* [Prompt]:
Report each line of the entries below that has the word "Graphing" in it.

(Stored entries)
== == ==

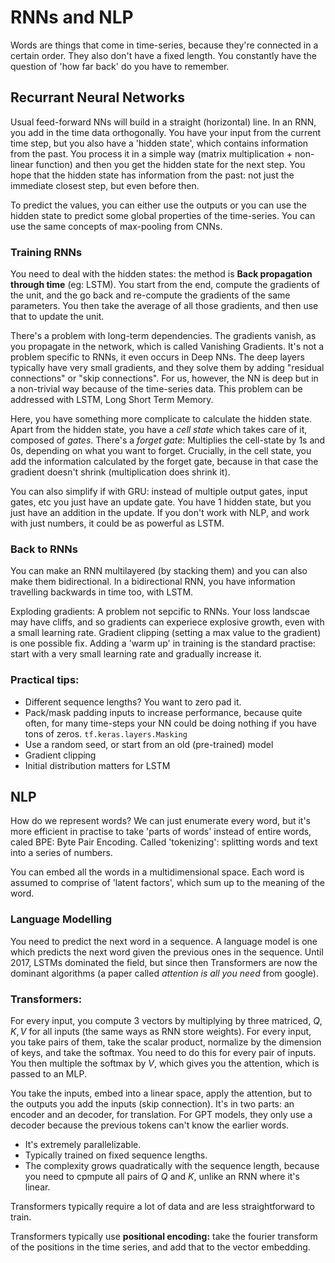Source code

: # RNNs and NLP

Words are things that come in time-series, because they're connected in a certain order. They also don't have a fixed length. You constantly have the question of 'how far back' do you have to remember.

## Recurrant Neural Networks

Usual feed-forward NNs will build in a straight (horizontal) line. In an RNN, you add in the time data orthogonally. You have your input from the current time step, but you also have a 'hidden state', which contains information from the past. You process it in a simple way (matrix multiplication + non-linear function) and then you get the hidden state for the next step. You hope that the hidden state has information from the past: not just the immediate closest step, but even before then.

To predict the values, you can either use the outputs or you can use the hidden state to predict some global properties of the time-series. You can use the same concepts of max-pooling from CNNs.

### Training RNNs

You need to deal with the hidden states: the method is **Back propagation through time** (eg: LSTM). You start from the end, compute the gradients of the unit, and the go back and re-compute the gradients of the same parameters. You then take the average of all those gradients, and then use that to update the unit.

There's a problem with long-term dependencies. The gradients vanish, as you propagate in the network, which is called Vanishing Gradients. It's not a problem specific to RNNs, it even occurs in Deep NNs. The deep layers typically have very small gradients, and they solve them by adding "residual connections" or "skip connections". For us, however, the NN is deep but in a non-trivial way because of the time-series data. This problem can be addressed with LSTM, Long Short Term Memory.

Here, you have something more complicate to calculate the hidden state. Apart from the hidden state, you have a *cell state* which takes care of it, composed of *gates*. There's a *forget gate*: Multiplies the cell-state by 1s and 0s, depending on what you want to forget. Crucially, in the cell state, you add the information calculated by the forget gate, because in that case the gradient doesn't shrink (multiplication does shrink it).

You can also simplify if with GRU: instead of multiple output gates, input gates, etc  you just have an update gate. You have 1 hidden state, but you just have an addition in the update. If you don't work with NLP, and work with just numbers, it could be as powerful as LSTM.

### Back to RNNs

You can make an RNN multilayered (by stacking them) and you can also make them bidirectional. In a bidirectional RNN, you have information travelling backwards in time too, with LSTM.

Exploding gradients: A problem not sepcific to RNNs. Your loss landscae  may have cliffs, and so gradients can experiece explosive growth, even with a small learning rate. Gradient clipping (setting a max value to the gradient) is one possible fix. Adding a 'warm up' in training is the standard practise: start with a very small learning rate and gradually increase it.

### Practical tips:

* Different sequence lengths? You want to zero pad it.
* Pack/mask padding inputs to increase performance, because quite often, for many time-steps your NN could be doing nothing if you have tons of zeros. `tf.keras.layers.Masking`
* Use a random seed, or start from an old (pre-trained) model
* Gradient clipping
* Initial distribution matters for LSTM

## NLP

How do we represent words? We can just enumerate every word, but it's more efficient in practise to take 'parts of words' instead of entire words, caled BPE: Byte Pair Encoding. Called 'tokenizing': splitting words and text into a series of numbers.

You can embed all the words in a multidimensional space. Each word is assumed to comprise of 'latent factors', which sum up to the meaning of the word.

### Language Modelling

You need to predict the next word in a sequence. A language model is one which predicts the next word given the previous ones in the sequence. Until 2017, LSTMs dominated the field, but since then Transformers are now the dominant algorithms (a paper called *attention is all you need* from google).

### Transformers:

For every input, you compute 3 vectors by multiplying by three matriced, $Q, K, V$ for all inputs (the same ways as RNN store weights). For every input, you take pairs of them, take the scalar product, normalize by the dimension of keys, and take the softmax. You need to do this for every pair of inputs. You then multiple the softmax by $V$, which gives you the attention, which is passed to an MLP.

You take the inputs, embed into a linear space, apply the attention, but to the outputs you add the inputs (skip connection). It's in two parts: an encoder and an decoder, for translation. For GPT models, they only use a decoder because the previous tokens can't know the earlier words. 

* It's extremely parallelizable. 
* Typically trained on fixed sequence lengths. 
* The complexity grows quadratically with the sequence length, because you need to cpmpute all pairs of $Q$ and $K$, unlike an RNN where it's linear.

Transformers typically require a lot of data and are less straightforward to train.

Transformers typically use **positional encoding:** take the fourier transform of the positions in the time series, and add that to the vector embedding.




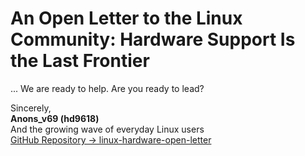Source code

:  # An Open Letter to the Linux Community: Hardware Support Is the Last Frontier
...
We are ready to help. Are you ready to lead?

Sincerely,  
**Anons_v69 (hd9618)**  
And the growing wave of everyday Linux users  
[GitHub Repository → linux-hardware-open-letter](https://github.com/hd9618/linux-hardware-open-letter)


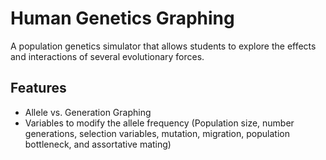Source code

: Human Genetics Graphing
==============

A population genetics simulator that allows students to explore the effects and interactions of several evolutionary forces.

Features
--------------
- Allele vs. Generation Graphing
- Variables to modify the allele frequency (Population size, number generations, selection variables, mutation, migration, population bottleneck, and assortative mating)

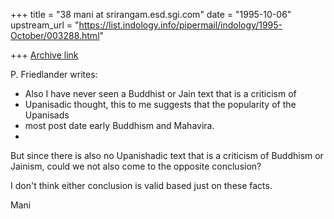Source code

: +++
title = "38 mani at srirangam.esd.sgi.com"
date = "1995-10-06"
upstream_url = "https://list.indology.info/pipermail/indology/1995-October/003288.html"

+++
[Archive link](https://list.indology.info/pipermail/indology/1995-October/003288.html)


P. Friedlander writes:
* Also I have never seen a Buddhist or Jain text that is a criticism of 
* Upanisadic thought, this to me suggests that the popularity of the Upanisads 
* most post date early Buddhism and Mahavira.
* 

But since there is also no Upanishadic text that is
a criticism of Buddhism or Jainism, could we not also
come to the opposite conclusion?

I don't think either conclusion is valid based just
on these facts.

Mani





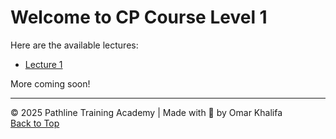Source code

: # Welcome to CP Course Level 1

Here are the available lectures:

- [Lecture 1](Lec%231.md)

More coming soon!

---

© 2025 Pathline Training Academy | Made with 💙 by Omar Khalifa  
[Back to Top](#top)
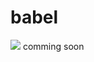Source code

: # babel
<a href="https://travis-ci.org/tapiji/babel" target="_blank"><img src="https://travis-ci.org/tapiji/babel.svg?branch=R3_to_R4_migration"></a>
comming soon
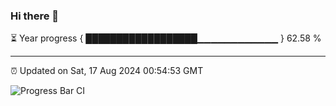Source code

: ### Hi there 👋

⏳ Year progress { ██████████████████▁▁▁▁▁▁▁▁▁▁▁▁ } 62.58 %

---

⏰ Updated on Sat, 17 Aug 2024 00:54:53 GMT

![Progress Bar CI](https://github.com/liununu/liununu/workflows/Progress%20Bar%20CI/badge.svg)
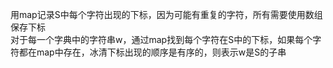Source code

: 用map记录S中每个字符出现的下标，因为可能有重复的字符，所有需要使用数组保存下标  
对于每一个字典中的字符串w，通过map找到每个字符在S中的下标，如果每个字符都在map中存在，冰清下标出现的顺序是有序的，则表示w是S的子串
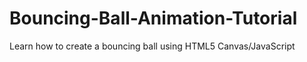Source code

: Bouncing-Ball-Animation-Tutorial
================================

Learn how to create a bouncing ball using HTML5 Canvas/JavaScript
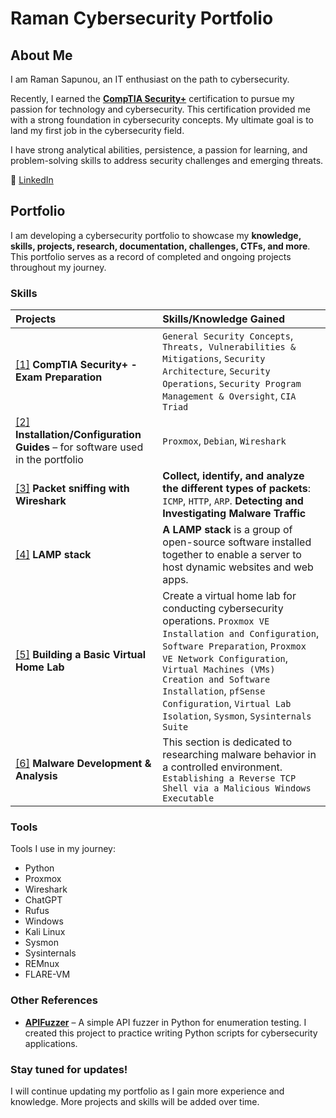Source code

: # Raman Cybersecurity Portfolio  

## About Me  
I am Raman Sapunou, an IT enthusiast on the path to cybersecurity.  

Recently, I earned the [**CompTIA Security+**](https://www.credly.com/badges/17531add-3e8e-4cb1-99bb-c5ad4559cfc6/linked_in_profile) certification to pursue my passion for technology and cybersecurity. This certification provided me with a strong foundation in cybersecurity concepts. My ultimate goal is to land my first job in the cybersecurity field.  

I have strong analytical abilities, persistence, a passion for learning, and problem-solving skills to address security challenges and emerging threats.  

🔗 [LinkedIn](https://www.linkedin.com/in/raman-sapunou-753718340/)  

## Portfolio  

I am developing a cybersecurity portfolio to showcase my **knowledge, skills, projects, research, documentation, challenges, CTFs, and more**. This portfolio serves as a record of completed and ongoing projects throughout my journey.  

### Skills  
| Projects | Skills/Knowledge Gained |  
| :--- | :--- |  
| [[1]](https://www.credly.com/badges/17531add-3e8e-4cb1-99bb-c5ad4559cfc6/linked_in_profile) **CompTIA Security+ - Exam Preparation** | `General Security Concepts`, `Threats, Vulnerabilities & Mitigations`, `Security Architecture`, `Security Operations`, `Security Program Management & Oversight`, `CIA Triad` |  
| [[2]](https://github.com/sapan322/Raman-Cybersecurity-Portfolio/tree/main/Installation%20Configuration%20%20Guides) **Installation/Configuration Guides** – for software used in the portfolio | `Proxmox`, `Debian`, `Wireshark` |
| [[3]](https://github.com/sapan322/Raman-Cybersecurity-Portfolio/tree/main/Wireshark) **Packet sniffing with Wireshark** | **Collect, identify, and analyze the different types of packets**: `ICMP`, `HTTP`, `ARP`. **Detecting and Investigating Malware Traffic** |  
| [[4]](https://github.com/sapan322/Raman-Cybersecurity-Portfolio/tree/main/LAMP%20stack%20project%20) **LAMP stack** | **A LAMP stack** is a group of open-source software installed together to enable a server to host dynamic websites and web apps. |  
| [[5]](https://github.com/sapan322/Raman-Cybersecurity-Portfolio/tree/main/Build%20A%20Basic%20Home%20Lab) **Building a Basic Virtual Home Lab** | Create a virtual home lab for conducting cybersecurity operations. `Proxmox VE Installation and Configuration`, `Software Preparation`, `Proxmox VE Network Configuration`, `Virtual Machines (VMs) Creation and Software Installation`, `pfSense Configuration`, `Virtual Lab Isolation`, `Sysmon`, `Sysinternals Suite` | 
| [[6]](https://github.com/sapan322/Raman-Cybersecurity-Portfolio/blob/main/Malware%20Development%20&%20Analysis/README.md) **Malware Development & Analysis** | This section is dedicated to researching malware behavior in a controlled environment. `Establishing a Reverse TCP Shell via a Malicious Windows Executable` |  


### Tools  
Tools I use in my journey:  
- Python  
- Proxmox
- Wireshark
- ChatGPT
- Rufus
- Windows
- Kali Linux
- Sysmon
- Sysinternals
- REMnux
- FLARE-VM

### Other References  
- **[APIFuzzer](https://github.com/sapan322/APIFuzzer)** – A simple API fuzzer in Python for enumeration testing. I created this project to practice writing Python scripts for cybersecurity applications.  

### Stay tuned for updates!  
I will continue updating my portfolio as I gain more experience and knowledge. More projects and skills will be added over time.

== == ==

* [Response to this task]:
: Human Genetics Graphing
- Allele vs. Generation Graphing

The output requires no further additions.